[Start of Attachment]
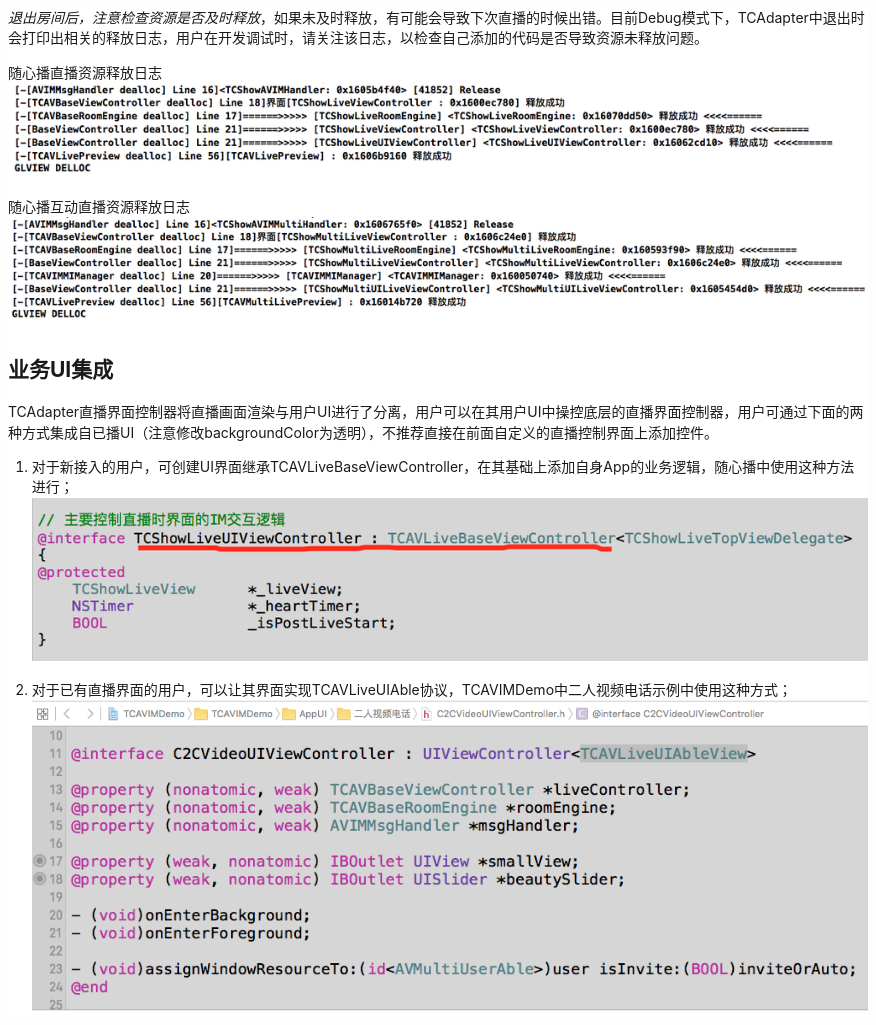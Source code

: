 <span id="退出资源释放"
class="anchor"></span>*退出房间后，注意检查资源是否及时释放*，如果未及时释放，有可能会导致下次直播的时候出错。目前Debug模式下，TCAdapter中退出时会打印出相关的释放日志，用户在开发调试时，请关注该日志，以检查自己添加的代码是否导致资源未释放问题。

随心播直播资源释放日志![](media/image73.png)

随心播互动直播资源释放日志![](media/image74.png)

业务UI集成
----------

TCAdapter直播界面控制器将直播画面渲染与用户UI进行了分离，用户可以在其用户UI中操控底层的直播界面控制器，用户可通过下面的两种方式集成自已播UI（注意修改backgroundColor为透明），不推荐直接在前面自定义的直播控制界面上添加控件。

1.  对于新接入的用户，可创建UI界面继承TCAVLiveBaseViewController，在其基础上添加自身App的业务逻辑，随心播中使用这种方法进行；![](media/image75.png)

2.  对于已有直播界面的用户，可以让其界面实现TCAVLiveUIAble协议，TCAVIMDemo中二人视频电话示例中使用这种方式；![](media/image76.png)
[End of Attachment]
== WHAT IS NEEDED ==
The entries above need to be printed again exactly; please exclude all pictures.

== OUTPUT OF THE EXERCISE ==
Source code

: <span id="退出资源释放"
class="anchor"></span>*退出房间后，注意检查资源是否及时释放*，如果未及时释放，有可能会导致下次直播的时候出错。目前Debug模式下，TCAdapter中退出时会打印出相关的释放日志，用户在开发调试时，请关注该日志，以检查自己添加的代码是否导致资源未释放问题。

随心播直播资源释放日志![](media/image73.png)

随心播互动直播资源释放日志![](media/image74.png)

业务UI集成
----------

TCAdapter直播界面控制器将直播画面渲染与用户UI进行了分离，用户可以在其用户UI中操控底层的直播界面控制器，用户可通过下面的两种方式集成自已播UI（注意修改backgroundColor为透明），不推荐直接在前面自定义的直播控制界面上添加控件。

1.  对于新接入的用户，可创建UI界面继承TCAVLiveBaseViewController，在其基础上添加自身App的业务逻辑，随心播中使用这种方法进行；![](media/image75.png)

2.  对于已有直播界面的用户，可以让其界面实现TCAVLiveUIAble协议，TCAVIMDemo中二人视频电话示例中使用这种方式；![](media/image76.png)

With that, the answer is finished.